What you have to do
Each line of the records below that holds "label" should be returned.

Plain-text document sources
------------------------

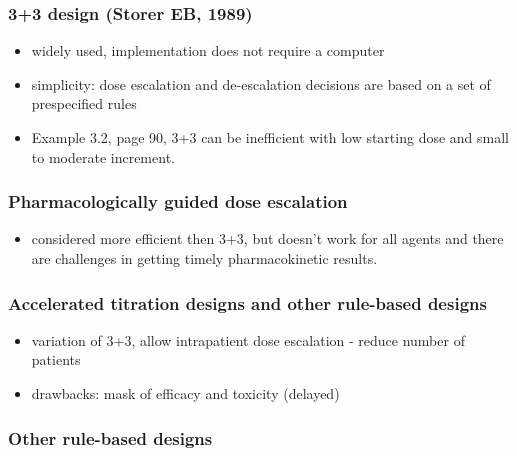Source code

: \documentclass[
]{article}
\providecommand{\tightlist}{%
  \setlength{\itemsep}{0pt}\setlength{\parskip}{0pt}}
\begin{document}
\hypertarget{design-storer-eb-1989}{%
\subsubsection{3+3 design (Storer EB,
1989)}\label{design-storer-eb-1989}}

\begin{itemize}
\tightlist
\item
  widely used, implementation does not require a computer
\item
  simplicity: dose escalation and de-escalation decisions are based on a
  set of prespecified rules
\item
  Example 3.2, page 90, 3+3 can be inefficient with low starting dose
  and small to moderate increment.
\end{itemize}

\hypertarget{pharmacologically-guided-dose-escalation}{%
\subsubsection{Pharmacologically guided dose
escalation}\label{pharmacologically-guided-dose-escalation}}

\begin{itemize}
\tightlist
\item
  considered more efficient then 3+3, but doesn't work for all agents
  and there are challenges in getting timely pharmacokinetic results.
\end{itemize}

\hypertarget{accelerated-titration-designs-and-other-rule-based-designs}{%
\subsubsection{Accelerated titration designs and other rule-based
designs}\label{accelerated-titration-designs-and-other-rule-based-designs}}

\begin{itemize}
\tightlist
\item
  variation of 3+3, allow intrapatient dose escalation - reduce number
  of patients
\item
  drawbacks: mask of efficacy and toxicity (delayed)
\end{itemize}

\hypertarget{other-rule-based-designs}{%
\subsubsection{Other rule-based
designs}\label{other-rule-based-designs}}
\end{document}
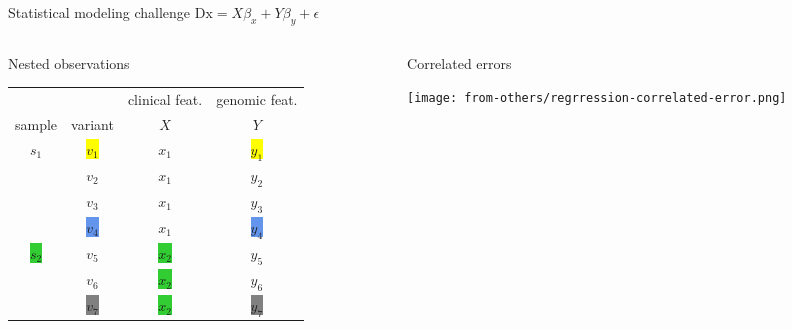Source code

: \documentclass[usenames,dvipsnames]{beamer}
\begin{document}
\begin{frame}{Statistical modeling challenge}
	\(\mathrm{Dx} = X\beta_x + Y\beta_y + \epsilon\)
\footnotesize
\begin{columns}[t]
\begin{column}{0.6\textwidth}
\begin{center}
Nested observations
\end{center}
\begin{center}
\begin{tabular}{cc|c|c}
& & clinical feat. & genomic feat. \\
sample & variant & \(X\) & \(Y\) \\
\hline
\multirow{4}{*}{\colorbox{Apricot}{\(s_1\)}} & \colorbox{Yellow}{\(v_1\)} & \colorbox{Apricot}{\(x_1\)} & \colorbox{Yellow}{\(y_1\)} \\
& \colorbox{Periwinkle}{\(v_2\)} & \colorbox{Apricot}{\(x_1\)} & \colorbox{Periwinkle}{\(y_2\)} \\
& \colorbox{CarnationPink}{\(v_3\)} & \colorbox{Apricot}{\(x_1\)} & \colorbox{CarnationPink}{\(y_3\)} \\
& \colorbox{CornflowerBlue}{\(v_4\)} & \colorbox{Apricot}{\(x_1\)} & \colorbox{CornflowerBlue}{\(y_4\)} \\
\hline
\multirow{3}{*}{{\colorbox{LimeGreen}{\(s_2\)}}} & \colorbox{Dandelion}{\(v_5\)} & \colorbox{LimeGreen}{\(x_2\)} & \colorbox{Dandelion}{\(y_5\)} \\
& \colorbox{Emerald}{\(v_6\)} & \colorbox{LimeGreen}{\(x_2\)} & \colorbox{Emerald}{\(y_6\)} \\
& \colorbox{Gray}{\(v_7\)} & \colorbox{LimeGreen}{\(x_2\)} & \colorbox{Gray}{\(y_7\)} \\
\end{tabular}
\end{center}
\end{column}

\begin{column}{0.4\textwidth}
\begin{center}
Correlated errors
\end{center}
\texttt{[image: from-others/regrression-correlated-error.png]}
\end{column}
\end{columns}
\end{frame}
\end{document}
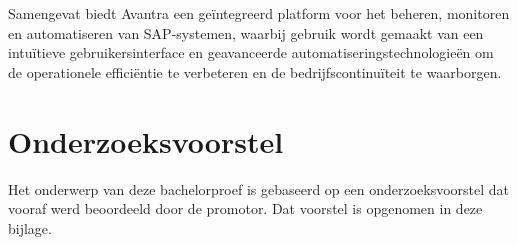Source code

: \documentclass[dutch,dit,thesis]{hogentreport}
\begin{document}
Samengevat biedt Avantra een geïntegreerd platform voor het beheren, monitoren en automatiseren van SAP-systemen, waarbij gebruik wordt gemaakt van een intuïtieve gebruikersinterface en geavanceerde 
automatiseringstechnologieën om de operationele efficiëntie te verbeteren en de bedrijfscontinuïteit te waarborgen.




%
%

%


\appendix

\chapter{Onderzoeksvoorstel}

Het onderwerp van deze bachelorproef is gebaseerd op een onderzoeksvoorstel dat vooraf werd beoordeeld door de promotor. Dat voorstel is opgenomen in deze bijlage.



% 

%


\backmatter{}

\setlength\bibitemsep{2pt} %
\printbibliography[heading=bibintoc]
\end{document}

------------------------

Solution for this exercise
1989)}\label{design-storer-eb-1989}}
escalation}\label{pharmacologically-guided-dose-escalation}}
designs}\label{accelerated-titration-designs-and-other-rule-based-designs}}
designs}\label{other-rule-based-designs}}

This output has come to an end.